20代半ばの頃、会社の先輩から「30歳を超えると、それまでに培ったことでなんとかしようとするようになって、新しいことは学ぼうとはしなくなる」と言われたことがありました。ふと、そんなことを思い出したんです。

当時の僕は新しいことを学び、取り入れるのが好きだったせいもあり、にわかには信じた外話でした。でも、僕自身はまだ20代なので、30歳を超えたらどうなるかなんて分からないわけです。そういうもんかな…と捉えておくしかありませんでした。

 

では、30歳を超え、もうすぐ40歳へとリーチしそうな年齢になってきたいま、実際はどうだったのか振り返ってみれば、そんなことは全くなかったりします。僕自身の実感としては、年齢を重ねる程に新しいことを学びやすくなったように思います。

相も変わらず、それが興味を持つ分野のことであれば、新しいことを学び取り入れていくのはとても楽しいことです。多分ですが、これからもそうだと思います。

 

それを踏まえて当時のことを考えてみると、あの時、先輩にとっては「年齢」が自分の意見を述べるのに一番使いやすかったんだと思うのです。

それはもしかすると、自分自身の現状を説明するのに使いやすかったのかもしれないし、新しいことを学ぶの止めた理由として使いやすかったのかもしれないし、年下の僕に対しての言葉として使いやすかったのかもしれない。正確なところは僕には分かりません。

 

本当はそんな理由付けはいらなかったんだと思います。

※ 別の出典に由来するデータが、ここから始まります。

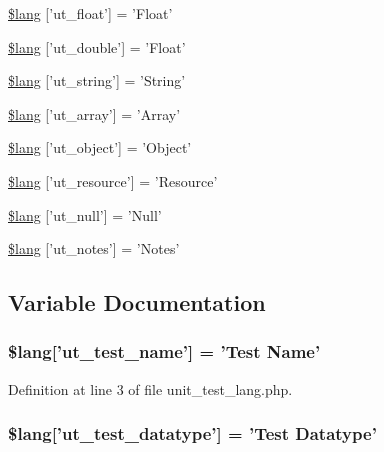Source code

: \begin{DoxyCompactItemize}
\item 
\hyperlink{unit__test__lang_8php_a0f8267057369911f12753bdef18154cf}{\$lang} \mbox{[}'ut\-\_\-float'\mbox{]} = 'Float'
\item 
\hyperlink{unit__test__lang_8php_a4c75bfa3ef771d6952b724b23d752b8e}{\$lang} \mbox{[}'ut\-\_\-double'\mbox{]} = 'Float'
\item 
\hyperlink{unit__test__lang_8php_ab5097b676a29051de6c07955d59659d1}{\$lang} \mbox{[}'ut\-\_\-string'\mbox{]} = 'String'
\item 
\hyperlink{unit__test__lang_8php_a3d6aa3d4ed503f15adc21813a9018950}{\$lang} \mbox{[}'ut\-\_\-array'\mbox{]} = 'Array'
\item 
\hyperlink{unit__test__lang_8php_a771c29e5029c601b1f3e7c4e6fb93c94}{\$lang} \mbox{[}'ut\-\_\-object'\mbox{]} = 'Object'
\item 
\hyperlink{unit__test__lang_8php_a6653a67c4fc0bc5ade6aaf327eed05bf}{\$lang} \mbox{[}'ut\-\_\-resource'\mbox{]} = 'Resource'
\item 
\hyperlink{unit__test__lang_8php_ad4aef71cf1e43fa884add4613da590cb}{\$lang} \mbox{[}'ut\-\_\-null'\mbox{]} = 'Null'
\item 
\hyperlink{unit__test__lang_8php_a4d80b77ed0c51d05d5abdc88afa1b540}{\$lang} \mbox{[}'ut\-\_\-notes'\mbox{]} = 'Notes'
\end{DoxyCompactItemize}


\subsection{Variable Documentation}
\hypertarget{unit__test__lang_8php_ad25baa7cab208cbe1fbe6f6913b0e18c}{
\subsubsection[{\$lang}]{\setlength{\rightskip}{0pt plus 5cm}\$lang\mbox{[}'ut\-\_\-test\-\_\-name'\mbox{]} = '{\bf Test} Name'}}\label{unit__test__lang_8php_ad25baa7cab208cbe1fbe6f6913b0e18c}


Definition at line 3 of file unit\-\_\-test\-\_\-lang.\-php.

\hypertarget{unit__test__lang_8php_a141cfe44ef46b61362f161bc0cf220bc}{
\subsubsection[{\$lang}]{\setlength{\rightskip}{0pt plus 5cm}\$lang\mbox{[}'ut\-\_\-test\-\_\-datatype'\mbox{]} = '{\bf Test} Datatype'}}\label{unit__test__lang_8php_a141cfe44ef46b61362f161bc0cf220bc}


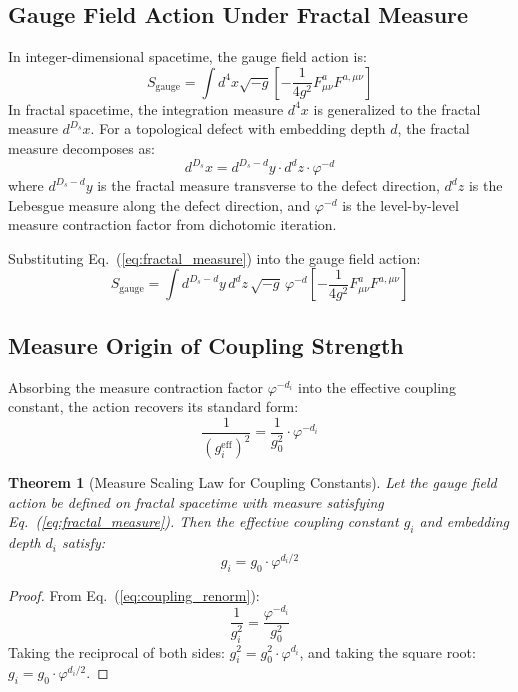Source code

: \documentclass[12pt,a4paper,twocolumn]{article}
\renewcommand{\phi}{\varphi}
\newtheorem{theorem}{Theorem}[section]
\begin{document}
\subsection{Gauge Field Action Under Fractal Measure}
\label{subsec:fractal_gauge_action}
In integer-dimensional spacetime, the gauge field action is:
\[
S_{\text{gauge}} = \int d^4x \sqrt{-g} \left[ -\frac{1}{4g^2} F_{\mu\nu}^a F^{a,\mu\nu} \right]
\]
In fractal spacetime, the integration measure $d^4x$ is generalized to the fractal measure $d^{D_s}x$. For a topological defect with embedding depth $d$, the fractal measure decomposes as:
\begin{equation}
d^{D_s}x = d^{D_s-d}y \cdot d^d z \cdot \phi^{-d}
\label{eq:fractal_measure}
\end{equation}
where $d^{D_s-d}y$ is the fractal measure transverse to the defect direction, $d^d z$ is the Lebesgue measure along the defect direction, and $\phi^{-d}$ is the level-by-level measure contraction factor from dichotomic iteration.

Substituting Eq.~(\ref{eq:fractal_measure}) into the gauge field action:
\[
S_{\text{gauge}} = \int d^{D_s-d}y \, d^d z \, \sqrt{-g} \, \phi^{-d} \left[ -\frac{1}{4g^2} F_{\mu\nu}^a F^{a,\mu\nu} \right]
\]

\subsection{Measure Origin of Coupling Strength}
Absorbing the measure contraction factor $\phi^{-d_i}$ into the effective coupling constant, the action recovers its standard form:
\begin{equation}
\frac{1}{(g_i^{\text{eff}})^2} = \frac{1}{g_0^2} \cdot \phi^{-d_i}
\label{eq:coupling_renorm}
\end{equation}

\begin{theorem}[Measure Scaling Law for Coupling Constants]
\label{thm:coupling_scaling}
Let the gauge field action be defined on fractal spacetime with measure satisfying Eq.~(\ref{eq:fractal_measure}). Then the effective coupling constant $g_i$ and embedding depth $d_i$ satisfy:
\begin{equation}
g_i = g_0 \cdot \phi^{d_i/2}
\label{eq:g_i_scaling}
\end{equation}
\end{theorem}

\begin{proof}
From Eq.~(\ref{eq:coupling_renorm}):
\[
\frac{1}{g_i^2} = \frac{\phi^{-d_i}}{g_0^2}
\]
Taking the reciprocal of both sides: $g_i^2 = g_0^2 \cdot \phi^{d_i}$, and taking the square root: $g_i = g_0 \cdot \phi^{d_i/2}$.
\end{proof}
\end{document}

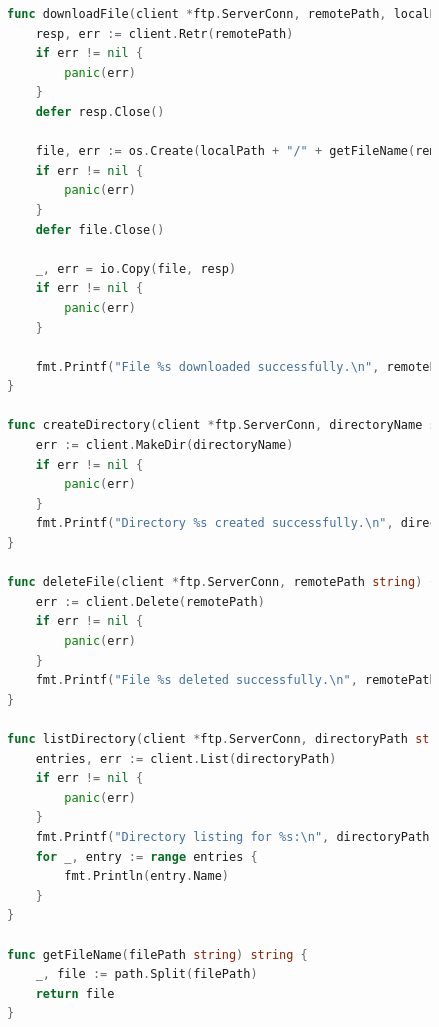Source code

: \documentclass[a4paper, 14pt]{extarticle}
\begin{document}
\newpage
\begin{figure}[!htb]
\begin{lstlisting}[language={Go},caption={client.go - продолжение},label={lst:code3}]
func downloadFile(client *ftp.ServerConn, remotePath, localPath string) {
	resp, err := client.Retr(remotePath)
	if err != nil {
		panic(err)
	}
	defer resp.Close()

	file, err := os.Create(localPath + "/" + getFileName(remotePath))
	if err != nil {
		panic(err)
	}
	defer file.Close()

	_, err = io.Copy(file, resp)
	if err != nil {
		panic(err)
	}

	fmt.Printf("File %s downloaded successfully.\n", remotePath)
}

func createDirectory(client *ftp.ServerConn, directoryName string) {
	err := client.MakeDir(directoryName)
	if err != nil {
		panic(err)
	}
	fmt.Printf("Directory %s created successfully.\n", directoryName)
}

func deleteFile(client *ftp.ServerConn, remotePath string) {
	err := client.Delete(remotePath)
	if err != nil {
		panic(err)
	}
	fmt.Printf("File %s deleted successfully.\n", remotePath)
}

func listDirectory(client *ftp.ServerConn, directoryPath string) {
	entries, err := client.List(directoryPath)
	if err != nil {
		panic(err)
	}
	fmt.Printf("Directory listing for %s:\n", directoryPath)
	for _, entry := range entries {
		fmt.Println(entry.Name)
	}
}

func getFileName(filePath string) string {
	_, file := path.Split(filePath)
	return file
}
\end{lstlisting}
\end{figure}
\end{document}
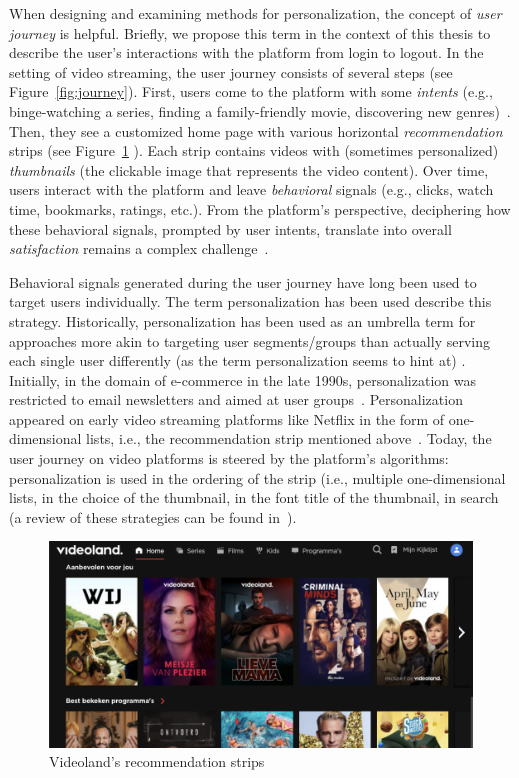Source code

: When designing and examining methods for personalization, the concept of \emph{user journey} is helpful. 
Briefly, we propose this term in the context of this thesis to describe the user's interactions with the platform from login to logout.
In the setting of video streaming, the user journey consists of several steps (see Figure~\ref{fig:journey}).
First, users come to the platform with some \emph{intents} (e.g., binge-watching a series, finding a family-friendly movie, discovering new genres)~\cite{intent}. 
Then, they see a customized home page with various horizontal \emph{recommendation} strips (see Figure~\ref{fig:VLStrip} ). 
Each strip contains videos with (sometimes personalized) \emph{thumbnails} (the clickable image that represents the video content). 
Over time, users interact with the platform and leave \emph{behavioral} signals (e.g., clicks, watch time, bookmarks, ratings, etc.). 
From the platform's perspective, deciphering how these behavioral signals, prompted by user intents, translate into overall \emph{satisfaction} remains a complex challenge~\cite{spotifyIntent}.

Behavioral signals generated during the user journey have long been used to target users individually. 
The term personalization has been used describe this strategy. 
Historically, personalization has been used as an umbrella term for approaches more akin to targeting user segments/groups than actually serving each single user differently (as the term personalization seems to hint at) . 
Initially, in the domain of e-commerce in the late 1990s, personalization was restricted to email newsletters and aimed at user groups~\cite{oldReco}. 
Personalization appeared on early video streaming platforms like Netflix in the form of one-dimensional lists, i.e.,  the recommendation strip mentioned above~\cite{oldReco}. 
Today, the user journey on video platforms is steered by the platform's algorithms: personalization is used in the ordering of the strip (i.e., multiple one-dimensional lists, in the choice of the thumbnail, in the font title of the thumbnail, in search (a review of these strategies can be found in~\cite{NetflixReco}).

\begin{figure}[h]
  \centering
  \includegraphics[width=\textwidth]{images/VLHome_cropped.png}
  \caption{Videoland's recommendation strips}
  \label{fig:VLStrip}
\end{figure}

単に「私は新しいことを学びたいとは思っていないし、そうしようとも考えていない」でOKだったはず。

そもそも「新しいことを学ぶ=良いこと」ってわけでもありません。物事の善し悪しは、どういう判断基準を持つかで変わるものですから。だから、本音を表現してしまえばそれで良かったはず。

 

でも、僕たちは自分の発言に「味方」を作りたくなるものですので、ちょくちょく一般化した表現をつかってしまいます。「私の意見」ってやつは、ある意味、発言のリスクを全部自分が背負い込むことになりますから、仕方のないことです。

とはいえ、一般化した表現は時に呪いになります。言われた人にとってもそうなる可能性はありますが、何よりも言った本人にとっての呪いに。

僕たちは本当に「自分が見たい情報を積極的に取り入れる生き物」です。30歳を過ぎたら新しいことを学べないと思えば、それを補強する情報をどんどん手に入れます。そしていつしか、それは本人にとって真実のように振る舞うことになります。

 

新しいことを学ぶかどうかは、どっちでもいいと思うのです。本人が決めればいいことですから。

でも、なぜそうなのかについての理由は、なるべく一般化した表現から自分自身に特化した表現にした方が、それが世の中の真実ではなくて、単なる自分の考え方であることを認識できていいのではないかな、と思うのです。

世の中の真実として扱うのか、単なる自分の意見として扱うのか。この間には大きな差があります。前者は極めて変えるのが難しいけど、後者には必要に応じて変えられる可能性が含まれています。

小さなことかもしれませんが、こういったものの積み重ねが人生の自由度を変えちゃうのかもしれないなー、と思ったのでした。